─── Records supplied ───

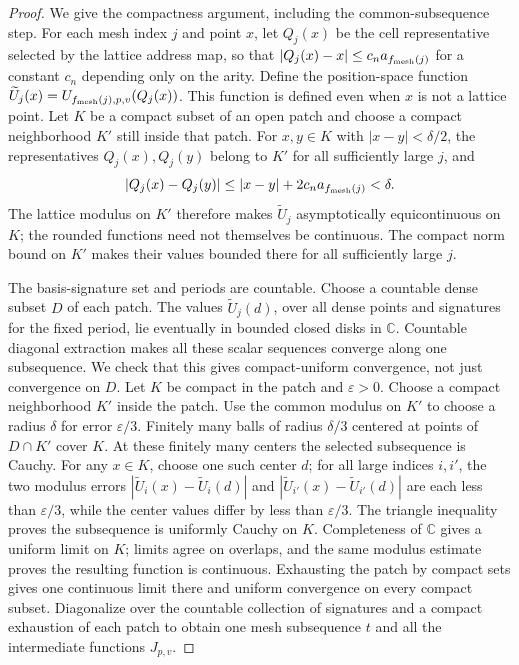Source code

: \begin{proof}
We give the compactness argument, including the common-subsequence step.
For each mesh index $j$ and point $x$, let $Q_j(x)$ be the cell representative
selected by the lattice address map, so that $|Q_j(x)-x|\le c_n a_{f_{\rm
mesh}(j)}$ for a constant $c_n$ depending only on the arity. Define the
position-space function $\widetilde U_j(x)=U_{f_{\rm mesh}(j),p,v}(Q_j(x))$.
This function is defined even when $x$ is not a lattice point. Let $K$ be a
compact subset of an open patch and choose a compact neighborhood $K'$ still
inside that patch. For $x,y\in K$ with $|x-y|<\delta/2$, the representatives
$Q_j(x),Q_j(y)$ belong to $K'$ for all sufficiently large $j$, and
\[
 |Q_j(x)-Q_j(y)|\le |x-y|+2c_n a_{f_{\rm mesh}(j)}<\delta.
\]
The lattice modulus on $K'$ therefore makes $\widetilde U_j$ asymptotically equicontinuous on $K$; the rounded
functions need not themselves be continuous. The compact norm bound on $K'$ makes their values bounded there for all
sufficiently large $j$.

The basis-signature set and periods are countable. Choose a countable dense
subset $D$ of each patch. The values $\widetilde U_j(d)$, over all dense points and
signatures for the fixed period, lie eventually in bounded closed disks in
$\mathbb C$. Countable diagonal extraction \cite[Theorem~7.23]{RudinPMA} makes all these scalar sequences converge along one subsequence.
We check that this gives compact-uniform convergence, not just convergence on
$D$. Let $K$ be compact in the patch and $\varepsilon>0$. Choose a compact
neighborhood $K'$ inside the patch. Use the common modulus on $K'$ to choose a
radius $\delta$ for error $\varepsilon/3$. Finitely many balls of radius
$\delta/3$ centered at points of $D\cap K'$ cover $K$. At these finitely many
centers the selected subsequence is Cauchy. For any $x\in K$, choose one such
center $d$; for all large indices $i,i'$, the two modulus errors
$|\widetilde U_i(x)-\widetilde U_i(d)|$ and
$|\widetilde U_{i'}(x)-\widetilde U_{i'}(d)|$ are each less than
$\varepsilon/3$, while the center values differ by less than
$\varepsilon/3$. The triangle inequality proves the subsequence is uniformly
Cauchy on $K$. Completeness of $\mathbb C$ gives a uniform limit on $K$; limits
agree on overlaps, and the same modulus estimate proves the resulting
function is continuous. Exhausting the patch by compact sets gives one
continuous limit there and uniform convergence on every compact subset.
Diagonalize over the countable collection of signatures and a compact
exhaustion of each patch to obtain one mesh subsequence $t$ and all the
intermediate functions $J_{p,v}$.


\end{proof}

───

• **What the task requires**: Each line above is to be copied verbatim. Drop any image from the copy.

• **Exercise solution**:
Source code

: \begin{proof}
We give the compactness argument, including the common-subsequence step.
For each mesh index $j$ and point $x$, let $Q_j(x)$ be the cell representative
selected by the lattice address map, so that $|Q_j(x)-x|\le c_n a_{f_{\rm
mesh}(j)}$ for a constant $c_n$ depending only on the arity. Define the
position-space function $\widetilde U_j(x)=U_{f_{\rm mesh}(j),p,v}(Q_j(x))$.
This function is defined even when $x$ is not a lattice point. Let $K$ be a
compact subset of an open patch and choose a compact neighborhood $K'$ still
inside that patch. For $x,y\in K$ with $|x-y|<\delta/2$, the representatives
$Q_j(x),Q_j(y)$ belong to $K'$ for all sufficiently large $j$, and
\[
 |Q_j(x)-Q_j(y)|\le |x-y|+2c_n a_{f_{\rm mesh}(j)}<\delta.
\]
The lattice modulus on $K'$ therefore makes $\widetilde U_j$ asymptotically equicontinuous on $K$; the rounded
functions need not themselves be continuous. The compact norm bound on $K'$ makes their values bounded there for all
sufficiently large $j$.

The basis-signature set and periods are countable. Choose a countable dense
subset $D$ of each patch. The values $\widetilde U_j(d)$, over all dense points and
signatures for the fixed period, lie eventually in bounded closed disks in
$\mathbb C$. Countable diagonal extraction \cite[Theorem~7.23]{RudinPMA} makes all these scalar sequences converge along one subsequence.
We check that this gives compact-uniform convergence, not just convergence on
$D$. Let $K$ be compact in the patch and $\varepsilon>0$. Choose a compact
neighborhood $K'$ inside the patch. Use the common modulus on $K'$ to choose a
radius $\delta$ for error $\varepsilon/3$. Finitely many balls of radius
$\delta/3$ centered at points of $D\cap K'$ cover $K$. At these finitely many
centers the selected subsequence is Cauchy. For any $x\in K$, choose one such
center $d$; for all large indices $i,i'$, the two modulus errors
$|\widetilde U_i(x)-\widetilde U_i(d)|$ and
$|\widetilde U_{i'}(x)-\widetilde U_{i'}(d)|$ are each less than
$\varepsilon/3$, while the center values differ by less than
$\varepsilon/3$. The triangle inequality proves the subsequence is uniformly
Cauchy on $K$. Completeness of $\mathbb C$ gives a uniform limit on $K$; limits
agree on overlaps, and the same modulus estimate proves the resulting
function is continuous. Exhausting the patch by compact sets gives one
continuous limit there and uniform convergence on every compact subset.
Diagonalize over the countable collection of signatures and a compact
exhaustion of each patch to obtain one mesh subsequence $t$ and all the
intermediate functions $J_{p,v}$.


\end{proof}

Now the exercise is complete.